*** Recorded data ***

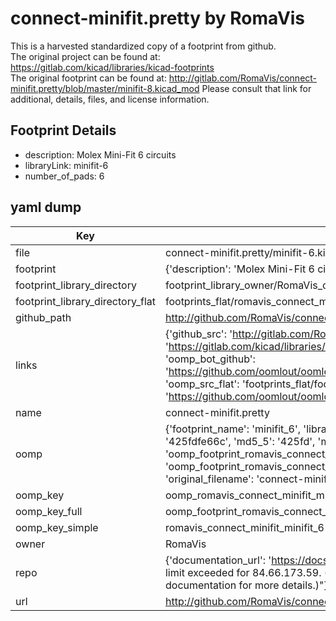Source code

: # connect-minifit.pretty by RomaVis  
This is a harvested standardized copy of a footprint from github.  
The original project can be found at:  
https://gitlab.com/kicad/libraries/kicad-footprints  
The original footprint can be found at:
http://gitlab.com/RomaVis/connect-minifit.pretty/blob/master/minifit-8.kicad_mod
Please consult that link for additional, details, files, and license information.  
## Footprint Details
* description: Molex Mini-Fit 6 circuits  
* libraryLink: minifit-6  
* number_of_pads: 6  
## yaml dump  
| Key | Value |  
| --- | --- |  
| file | connect-minifit.pretty/minifit-6.kicad_mod |  
| footprint | {'description': 'Molex Mini-Fit 6 circuits', 'libraryLink': 'minifit-6', 'number_of_pads': 6} |  
| footprint_library_directory | footprint_library_owner/RomaVis_connect-minifit.pretty |  
| footprint_library_directory_flat | footprints_flat/romavis_connect_minifit_minifit_6/working |  
| github_path | http://github.com/RomaVis/connect-minifit.pretty/blob/master/minifit-6.kicad_mod |  
| links | {'github_src': 'http://gitlab.com/RomaVis/connect-minifit.pretty/blob/master/minifit-8.kicad_mod', 'github_src_repo': 'https://gitlab.com/kicad/libraries/kicad-footprints', 'oomp_bot': 'footprints/romavis_connect_minifit_minifit_6/working', 'oomp_bot_github': 'https://github.com/oomlout/oomlout_oomp_footprint_bot/tree/main/footprints/romavis_connect_minifit_minifit_6/working', 'oomp_src_flat': 'footprints_flat/footprints_flat/romavis_connect_minifit_minifit_6/working', 'oomp_src_flat_github': 'https://github.com/oomlout/oomlout_oomp_footprint_src/tree/main/footprints_flat/romavis_connect_minifit_minifit_6/working'} |  
| name | connect-minifit.pretty |  
| oomp | {'footprint_name': 'minifit_6', 'library_name': 'connect_minifit', 'md5': '425fdfe66c22b89a7d2ceab366feaf4e', 'md5_10': '425fdfe66c', 'md5_5': '425fd', 'md5_6': '425fdf', 'oomp_key': 'oomp_romavis_connect_minifit_minifit_6', 'oomp_key_extra': 'oomp_footprint_romavis_connect_minifit_minifit_6', 'oomp_key_full': 'oomp_footprint_romavis_connect_minifit_minifit_6_425fdf', 'oomp_key_simple': 'romavis_connect_minifit_minifit_6', 'original_filename': 'connect-minifit.pretty/minifit-6.kicad_mod', 'owner_name': 'romavis'} |  
| oomp_key | oomp_romavis_connect_minifit_minifit_6 |  
| oomp_key_full | oomp_footprint_romavis_connect_minifit_minifit_6 |  
| oomp_key_simple | romavis_connect_minifit_minifit_6 |  
| owner | RomaVis |  
| repo | {'documentation_url': 'https://docs.github.com/rest/overview/resources-in-the-rest-api#rate-limiting', 'message': "API rate limit exceeded for 84.66.173.59. (But here's the good news: Authenticated requests get a higher rate limit. Check out the documentation for more details.)"} |  
| url | http://github.com/RomaVis/connect-minifit.pretty |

*** End of Recorded data ***

Each line above should be returned exactly as written, apart from any pictures.

- _Output for this task_:
Source code

: # connect-minifit.pretty by RomaVis  
This is a harvested standardized copy of a footprint from github.  
The original project can be found at:  
https://gitlab.com/kicad/libraries/kicad-footprints  
The original footprint can be found at:
http://gitlab.com/RomaVis/connect-minifit.pretty/blob/master/minifit-8.kicad_mod
Please consult that link for additional, details, files, and license information.  
## Footprint Details
* description: Molex Mini-Fit 6 circuits  
* libraryLink: minifit-6  
* number_of_pads: 6  
## yaml dump  
| Key | Value |  
| --- | --- |  
| file | connect-minifit.pretty/minifit-6.kicad_mod |  
| footprint | {'description': 'Molex Mini-Fit 6 circuits', 'libraryLink': 'minifit-6', 'number_of_pads': 6} |  
| footprint_library_directory | footprint_library_owner/RomaVis_connect-minifit.pretty |  
| footprint_library_directory_flat | footprints_flat/romavis_connect_minifit_minifit_6/working |  
| github_path | http://github.com/RomaVis/connect-minifit.pretty/blob/master/minifit-6.kicad_mod |  
| links | {'github_src': 'http://gitlab.com/RomaVis/connect-minifit.pretty/blob/master/minifit-8.kicad_mod', 'github_src_repo': 'https://gitlab.com/kicad/libraries/kicad-footprints', 'oomp_bot': 'footprints/romavis_connect_minifit_minifit_6/working', 'oomp_bot_github': 'https://github.com/oomlout/oomlout_oomp_footprint_bot/tree/main/footprints/romavis_connect_minifit_minifit_6/working', 'oomp_src_flat': 'footprints_flat/footprints_flat/romavis_connect_minifit_minifit_6/working', 'oomp_src_flat_github': 'https://github.com/oomlout/oomlout_oomp_footprint_src/tree/main/footprints_flat/romavis_connect_minifit_minifit_6/working'} |  
| name | connect-minifit.pretty |  
| oomp | {'footprint_name': 'minifit_6', 'library_name': 'connect_minifit', 'md5': '425fdfe66c22b89a7d2ceab366feaf4e', 'md5_10': '425fdfe66c', 'md5_5': '425fd', 'md5_6': '425fdf', 'oomp_key': 'oomp_romavis_connect_minifit_minifit_6', 'oomp_key_extra': 'oomp_footprint_romavis_connect_minifit_minifit_6', 'oomp_key_full': 'oomp_footprint_romavis_connect_minifit_minifit_6_425fdf', 'oomp_key_simple': 'romavis_connect_minifit_minifit_6', 'original_filename': 'connect-minifit.pretty/minifit-6.kicad_mod', 'owner_name': 'romavis'} |  
| oomp_key | oomp_romavis_connect_minifit_minifit_6 |  
| oomp_key_full | oomp_footprint_romavis_connect_minifit_minifit_6 |  
| oomp_key_simple | romavis_connect_minifit_minifit_6 |  
| owner | RomaVis |  
| repo | {'documentation_url': 'https://docs.github.com/rest/overview/resources-in-the-rest-api#rate-limiting', 'message': "API rate limit exceeded for 84.66.173.59. (But here's the good news: Authenticated requests get a higher rate limit. Check out the documentation for more details.)"} |  
| url | http://github.com/RomaVis/connect-minifit.pretty |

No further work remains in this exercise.